Segment Start: Records for the task
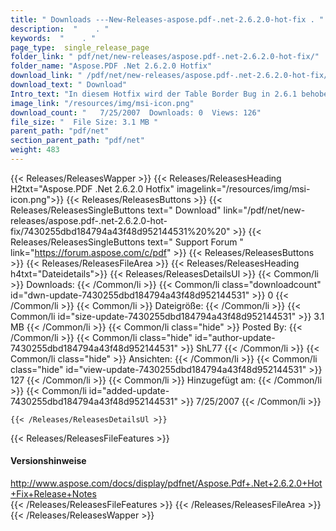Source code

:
 ```yaml
---
title: " Downloads ---New-Releases-aspose.pdf-.net-2.6.2.0-hot-fix . "
description:  "    . " 
keywords:  "    . " 
page_type:  single_release_page
folder_link: " pdf/net/new-releases/aspose.pdf-.net-2.6.2.0-hot-fix/"
folder_name: "Aspose.PDF .Net 2.6.2.0 Hotfix"
download_link: " /pdf/net/new-releases/aspose.pdf-.net-2.6.2.0-hot-fix/7430255dbd184794a43f48d952144531"
download_text: " Download"
Intro_text: "In diesem Hotfix wird der Table Border Bug in 2.6.1 behoben. Siehe Aspose Pdf hotf ..."
image_link: "/resources/img/msi-icon.png"
download_count: "   7/25/2007  Downloads: 0  Views: 126"
file_size: "  File Size: 3.1 MB "
parent_path: "pdf/net"
section_parent_path: "pdf/net"
weight: 483
---
```


{{< Releases/ReleasesWapper >}}
  {{< Releases/ReleasesHeading H2txt="Aspose.PDF .Net 2.6.2.0 Hotfix" imagelink="/resources/img/msi-icon.png">}}
  {{< Releases/ReleasesButtons >}}
    {{< Releases/ReleasesSingleButtons text=" Download" link="/pdf/net/new-releases/aspose.pdf-.net-2.6.2.0-hot-fix/7430255dbd184794a43f48d952144531%20%20" >}}
    {{< Releases/ReleasesSingleButtons text=" Support Forum " link="https://forum.aspose.com/c/pdf" >}}
  {{< Releases/ReleasesButtons >}}
  {{< Releases/ReleasesFileArea >}}
    {{< Releases/ReleasesHeading h4txt="Dateidetails">}}
    {{< Releases/ReleasesDetailsUl >}}
            {{< Common/li >}} Downloads: {{< /Common/li >}}
      {{< Common/li class="downloadcount" id="dwn-update-7430255dbd184794a43f48d952144531" >}} 0 {{< /Common/li >}}
      {{< Common/li >}} Dateigröße: {{< /Common/li >}}
      {{< Common/li id="size-update-7430255dbd184794a43f48d952144531" >}} 3.1 MB {{< /Common/li >}} 
      {{< Common/li  class="hide" >}} Posted By: {{< /Common/li >}} 
      {{< Common/li class="hide" id="author-update-7430255dbd184794a43f48d952144531" >}} ShL77 {{< /Common/li >}}
      {{< Common/li class="hide" >}} Ansichten: {{< /Common/li >}}
      {{< Common/li class="hide" id="view-update-7430255dbd184794a43f48d952144531" >}} 127 {{< /Common/li >}}
      {{< Common/li >}} Hinzugefügt am: {{< /Common/li >}}
      {{< Common/li id="added-update-7430255dbd184794a43f48d952144531" >}} 7/25/2007 {{< /Common/li >}} 

    {{< /Releases/ReleasesDetailsUl >}}

  {{< Releases/ReleasesFileFeatures >}}
      <h4>Versionshinweise</h4><div> <a href="http://www.aspose.com/docs/display/pdfnet/Aspose.Pdf+.Net+2.6.2.0+Hot+Fix+Release+Notes">http://www.aspose.com/docs/display/pdfnet/Aspose.Pdf+.Net+2.6.2.0+Hot+Fix+Release+Notes</a></div>
  {{< /Releases/ReleasesFileFeatures >}}
 {{< /Releases/ReleasesFileArea >}}
{{< /Releases/ReleasesWapper >}}



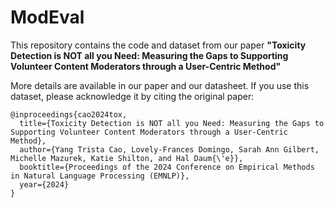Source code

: # ModEval

This repository contains the code and dataset from our paper **"Toxicity Detection is NOT all you Need: Measuring the Gaps to Supporting Volunteer Content Moderators through a User-Centric Method"**

More details are available in our paper and our datasheet. If you use this dataset, please acknowledge it by citing the original paper:
```
@inproceedings{cao2024tox,
  title={Toxicity Detection is NOT all you Need: Measuring the Gaps to Supporting Volunteer Content Moderators through a User-Centric Method},
  author={Yang Trista Cao, Lovely-Frances Domingo, Sarah Ann Gilbert, Michelle Mazurek, Katie Shilton, and Hal Daum{\'e}},
  booktitle={Proceedings of the 2024 Conference on Empirical Methods in Natural Language Processing (EMNLP)},
  year={2024}
}
```
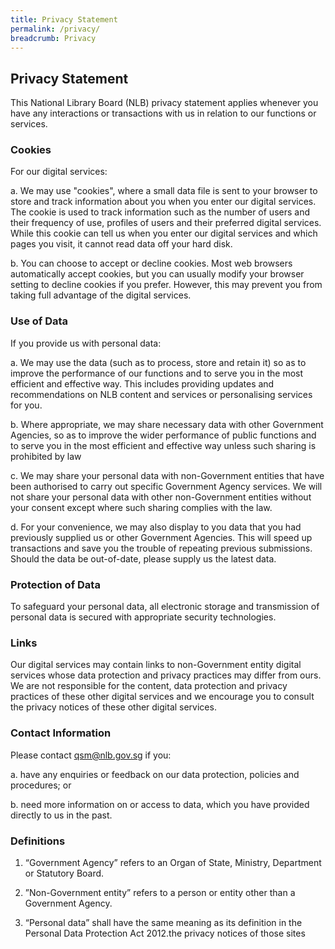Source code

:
 ```yaml
---
title: Privacy Statement
permalink: /privacy/
breadcrumb: Privacy
---
```

## **Privacy Statement**

This National Library Board (NLB) privacy statement applies whenever you have any interactions or transactions with us in relation to our functions or services.  

### Cookies

For our digital services:

 a. We may use "cookies", where a small data file is sent to your browser to store and track information about you when you enter our digital services. The cookie is used to track information such as the number of users and their frequency of use, profiles of users and their preferred digital services. While this cookie can tell us when you enter our digital services and which pages you visit, it cannot read data off your hard disk.  

b. You can choose to accept or decline cookies. Most web browsers automatically accept cookies, but you can usually modify your browser setting to decline cookies if you prefer. However, this may prevent you from taking full advantage of the digital services. 

### Use of Data

If you provide us with personal data:

a. We may use the data (such as to process, store and retain it) so as to improve the performance of our functions and to serve you in the most efficient and effective way. This includes providing updates and recommendations on NLB content and services or personalising services for you.  

b. Where appropriate, we may share necessary data with other Government Agencies, so as to improve the wider performance of public functions and to serve you in the most efficient and effective way unless such sharing is prohibited by law

c. We may share your personal data with non-Government entities that have been authorised to carry out specific Government Agency services. We will not share your personal data with other non-Government entities without your consent except where such sharing complies with the law.

d. For your convenience, we may also display to you data that you had previously supplied us or other Government Agencies. This will speed up transactions and save you the trouble of repeating previous submissions. Should the data be out-of-date, please supply us the latest data.

### Protection of Data

To safeguard your personal data, all electronic storage and transmission of personal data is secured with appropriate security technologies.  

### Links

Our digital services may contain links to non-Government entity digital services whose data protection and privacy practices may differ from ours.  We are not responsible for the content, data protection and privacy practices of these other digital services and we encourage you to consult the privacy notices of these other digital services.  

### Contact Information

Please contact [qsm@nlb.gov.sg](qsm@nlb.gov.sg) if you:

a. have any enquiries or feedback on our data protection, policies and procedures; or

b. need more information on or access to data, which you have provided directly to us in the past.

### Definitions

1. “Government Agency” refers to an Organ of State, Ministry, Department or Statutory Board.

2. ”Non-Government entity” refers to a person or entity other than a Government Agency.

3. “Personal data” shall have the same meaning as its definition in the Personal Data Protection Act 2012.the privacy notices of those sites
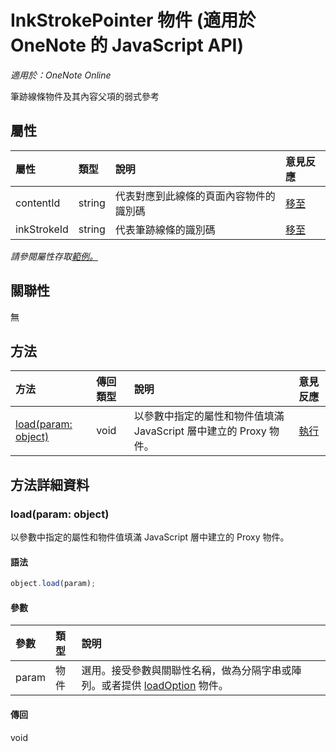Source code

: ﻿# InkStrokePointer 物件 (適用於 OneNote 的 JavaScript API)

_適用於：OneNote Online_  


筆跡線條物件及其內容父項的弱式參考

## 屬性

| 屬性	     | 類型	   |說明|意見反應|
|:---------------|:--------|:----------|:-------|
|contentId|string|代表對應到此線條的頁面內容物件的識別碼|[移至](https://github.com/OfficeDev/office-js-docs/issues/new?title=OneNote-inkStrokePointer-contentId)|
|inkStrokeId|string|代表筆跡線條的識別碼|[移至](https://github.com/OfficeDev/office-js-docs/issues/new?title=OneNote-inkStrokePointer-inkStrokeId)|

_請參閱屬性存取[範例。](#範例)_

## 關聯性
無


## 方法

| 方法           | 傳回類型    |說明| 意見反應|
|:---------------|:--------|:----------|:-------|
|[load(param: object)](#loadparam-object)|void|以參數中指定的屬性和物件值填滿 JavaScript 層中建立的 Proxy 物件。|[執行](https://github.com/OfficeDev/office-js-docs/issues/new?title=OneNote-inkStrokePointer-load)|

## 方法詳細資料


### load(param: object)
以參數中指定的屬性和物件值填滿 JavaScript 層中建立的 Proxy 物件。

#### 語法
```js
object.load(param);
```

#### 參數
| 參數	    | 類型	   |說明|
|:---------------|:--------|:----------|
|param|物件|選用。接受參數與關聯性名稱，做為分隔字串或陣列。或者提供 [loadOption](loadoption.md) 物件。|

#### 傳回
void
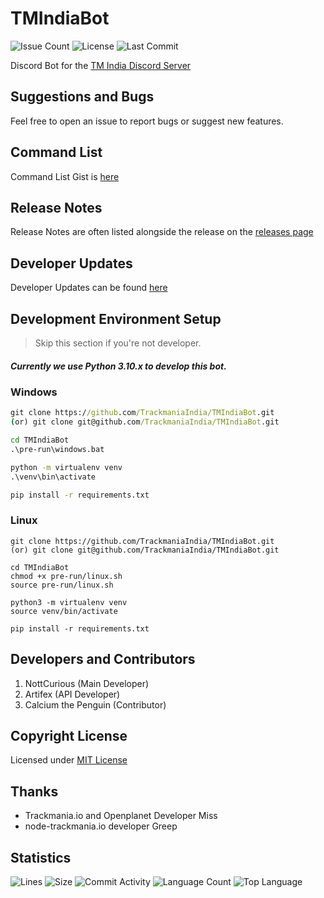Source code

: # TMIndiaBot

![Issue Count](https://img.shields.io/github/issues/TrackmaniaIndia/TMIndiaBot?color=critical&style=for-the-badge&label=issues)
![License](https://img.shields.io/badge/License-MIT-orange.svg?color=informational&style=for-the-badge)
![Last Commit](https://img.shields.io/github/last-commit/TrackmaniaIndia/TMIndiaBot?style=for-the-badge)

Discord Bot for the [TM India Discord Server](https://discord.gg/aztYuhWxgU "TM India Discord invite")

## Suggestions and Bugs

Feel free to open an issue to report bugs or suggest new features.

## Command List

Command List Gist is [here](https://gist.github.com/NottCurious/f9b618bbfd8aa133d0de2655b94bfca6)

## Release Notes

Release Notes are often listed alongside the release on
the [releases page](https://github.com/TrackmaniaIndia/TMIndiaBot/releases)

## Developer Updates

Developer Updates can be found [here](UPDATES.md)

## Development Environment Setup

> Skip this section if you're not developer.

##### Currently we use Python 3.10.x to develop this bot.

### Windows

```cmd
git clone https://github.com/TrackmaniaIndia/TMIndiaBot.git
(or) git clone git@github.com/TrackmaniaIndia/TMIndiaBot.git

cd TMIndiaBot
.\pre-run\windows.bat

python -m virtualenv venv
.\venv\bin\activate

pip install -r requirements.txt
```

### Linux

```shell
git clone https://github.com/TrackmaniaIndia/TMIndiaBot.git
(or) git clone git@github.com/TrackmaniaIndia/TMIndiaBot.git

cd TMIndiaBot
chmod +x pre-run/linux.sh
source pre-run/linux.sh

python3 -m virtualenv venv
source venv/bin/activate

pip install -r requirements.txt
```

## Developers and Contributors

1. NottCurious (Main Developer)
2. Artifex (API Developer)
3. Calcium the Penguin (Contributor)

## Copyright License

Licensed under [MIT License](https://www.opensource.org/licenses/mit-license.php)

## Thanks

- Trackmania.io and Openplanet Developer Miss
- node-trackmania.io developer Greep

## Statistics

![Lines](https://img.shields.io/tokei/lines/github/TrackmaniaIndia/TMIndiaBot?color=orange&style=for-the-badge)
![Size](https://img.shields.io/github/repo-size/TrackmaniaIndia/TMIndiaBot?color=orange&style=for-the-badge)
![Commit Activity](https://img.shields.io/github/commit-activity/w/TrackmaniaIndia/TMIndiaBot?color=orange&style=for-the-badge)
![Language Count](https://img.shields.io/github/languages/count/TrackmaniaIndia/TMIndiaBot?color=orange&style=for-the-badge)
![Top Language](https://img.shields.io/github/languages/top/TrackmaniaIndia/TMIndiaBot?color=orange&style=for-the-badge)
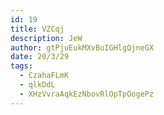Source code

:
 ```yaml
---
id: 19
title: VZCqj
description: JeW
author: gtPjuEukMXvBuIGHlgQjneGX
date: 20/3/29
tags:
  - CzahaFLmK
  - qlkDdL
  - XHzVvraAqkEzNbovRlOpTpOogePz
---
```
Segment End: Records for the task
Exercise details:
The lines needed are those in the data above that hold the string "shields"; copy each of them.

Response area:
![Issue Count](https://img.shields.io/github/issues/TrackmaniaIndia/TMIndiaBot?color=critical&style=for-the-badge&label=issues)
![License](https://img.shields.io/badge/License-MIT-orange.svg?color=informational&style=for-the-badge)
![Last Commit](https://img.shields.io/github/last-commit/TrackmaniaIndia/TMIndiaBot?style=for-the-badge)
![Lines](https://img.shields.io/tokei/lines/github/TrackmaniaIndia/TMIndiaBot?color=orange&style=for-the-badge)
![Size](https://img.shields.io/github/repo-size/TrackmaniaIndia/TMIndiaBot?color=orange&style=for-the-badge)
![Commit Activity](https://img.shields.io/github/commit-activity/w/TrackmaniaIndia/TMIndiaBot?color=orange&style=for-the-badge)
![Language Count](https://img.shields.io/github/languages/count/TrackmaniaIndia/TMIndiaBot?color=orange&style=for-the-badge)
![Top Language](https://img.shields.io/github/languages/top/TrackmaniaIndia/TMIndiaBot?color=orange&style=for-the-badge)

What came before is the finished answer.